_Collected data_
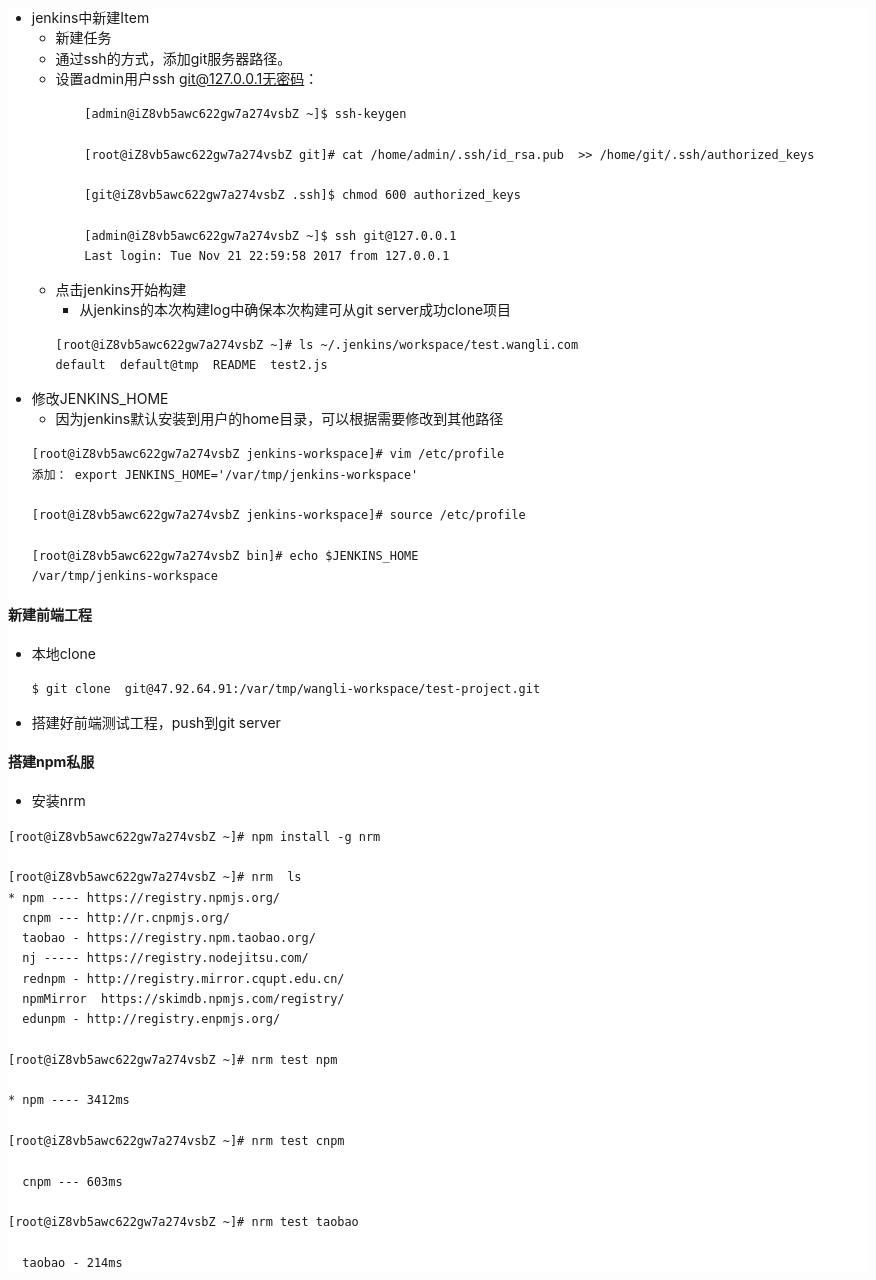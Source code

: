 *  jenkins中新建Item
    *  新建任务
    *  通过ssh的方式，添加git服务器路径。
    *  设置admin用户ssh git@127.0.0.1无密码：
        ```
            [admin@iZ8vb5awc622gw7a274vsbZ ~]$ ssh-keygen
            
            [root@iZ8vb5awc622gw7a274vsbZ git]# cat /home/admin/.ssh/id_rsa.pub  >> /home/git/.ssh/authorized_keys 
            
            [git@iZ8vb5awc622gw7a274vsbZ .ssh]$ chmod 600 authorized_keys 
            
            [admin@iZ8vb5awc622gw7a274vsbZ ~]$ ssh git@127.0.0.1
            Last login: Tue Nov 21 22:59:58 2017 from 127.0.0.1
        ```
    * 点击jenkins开始构建
        * 从jenkins的本次构建log中确保本次构建可从git server成功clone项目
        ```
        [root@iZ8vb5awc622gw7a274vsbZ ~]# ls ~/.jenkins/workspace/test.wangli.com
        default  default@tmp  README  test2.js
        ```
* 修改JENKINS_HOME
    * 因为jenkins默认安装到用户的home目录，可以根据需要修改到其他路径
    ```
    [root@iZ8vb5awc622gw7a274vsbZ jenkins-workspace]# vim /etc/profile
    添加： export JENKINS_HOME='/var/tmp/jenkins-workspace'
    
    [root@iZ8vb5awc622gw7a274vsbZ jenkins-workspace]# source /etc/profile
    
    [root@iZ8vb5awc622gw7a274vsbZ bin]# echo $JENKINS_HOME
    /var/tmp/jenkins-workspace
    ```

####   新建前端工程
* 本地clone   
    ```
    $ git clone  git@47.92.64.91:/var/tmp/wangli-workspace/test-project.git
    ```
* 搭建好前端测试工程，push到git server

#### 搭建npm私服
*  安装nrm
```
[root@iZ8vb5awc622gw7a274vsbZ ~]# npm install -g nrm

[root@iZ8vb5awc622gw7a274vsbZ ~]# nrm  ls
* npm ---- https://registry.npmjs.org/
  cnpm --- http://r.cnpmjs.org/
  taobao - https://registry.npm.taobao.org/
  nj ----- https://registry.nodejitsu.com/
  rednpm - http://registry.mirror.cqupt.edu.cn/
  npmMirror  https://skimdb.npmjs.com/registry/
  edunpm - http://registry.enpmjs.org/
  
[root@iZ8vb5awc622gw7a274vsbZ ~]# nrm test npm

* npm ---- 3412ms

[root@iZ8vb5awc622gw7a274vsbZ ~]# nrm test cnpm

  cnpm --- 603ms

[root@iZ8vb5awc622gw7a274vsbZ ~]# nrm test taobao

  taobao - 214ms
```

_Activity_
Your answer must restate the entries word for word and contain no pictures.

_Output below_
Source code

: *  jenkins中新建Item
    *  新建任务
    *  通过ssh的方式，添加git服务器路径。
    *  设置admin用户ssh git@127.0.0.1无密码：
        ```
            [admin@iZ8vb5awc622gw7a274vsbZ ~]$ ssh-keygen
            
            [root@iZ8vb5awc622gw7a274vsbZ git]# cat /home/admin/.ssh/id_rsa.pub  >> /home/git/.ssh/authorized_keys 
            
            [git@iZ8vb5awc622gw7a274vsbZ .ssh]$ chmod 600 authorized_keys 
            
            [admin@iZ8vb5awc622gw7a274vsbZ ~]$ ssh git@127.0.0.1
            Last login: Tue Nov 21 22:59:58 2017 from 127.0.0.1
        ```
    * 点击jenkins开始构建
        * 从jenkins的本次构建log中确保本次构建可从git server成功clone项目
        ```
        [root@iZ8vb5awc622gw7a274vsbZ ~]# ls ~/.jenkins/workspace/test.wangli.com
        default  default@tmp  README  test2.js
        ```
* 修改JENKINS_HOME
    * 因为jenkins默认安装到用户的home目录，可以根据需要修改到其他路径
    ```
    [root@iZ8vb5awc622gw7a274vsbZ jenkins-workspace]# vim /etc/profile
    添加： export JENKINS_HOME='/var/tmp/jenkins-workspace'
    
    [root@iZ8vb5awc622gw7a274vsbZ jenkins-workspace]# source /etc/profile
    
    [root@iZ8vb5awc622gw7a274vsbZ bin]# echo $JENKINS_HOME
    /var/tmp/jenkins-workspace
    ```

####   新建前端工程
* 本地clone   
    ```
    $ git clone  git@47.92.64.91:/var/tmp/wangli-workspace/test-project.git
    ```
* 搭建好前端测试工程，push到git server

#### 搭建npm私服
*  安装nrm
```
[root@iZ8vb5awc622gw7a274vsbZ ~]# npm install -g nrm

[root@iZ8vb5awc622gw7a274vsbZ ~]# nrm  ls
* npm ---- https://registry.npmjs.org/
  cnpm --- http://r.cnpmjs.org/
  taobao - https://registry.npm.taobao.org/
  nj ----- https://registry.nodejitsu.com/
  rednpm - http://registry.mirror.cqupt.edu.cn/
  npmMirror  https://skimdb.npmjs.com/registry/
  edunpm - http://registry.enpmjs.org/
  
[root@iZ8vb5awc622gw7a274vsbZ ~]# nrm test npm

* npm ---- 3412ms

[root@iZ8vb5awc622gw7a274vsbZ ~]# nrm test cnpm

  cnpm --- 603ms

[root@iZ8vb5awc622gw7a274vsbZ ~]# nrm test taobao

  taobao - 214ms
```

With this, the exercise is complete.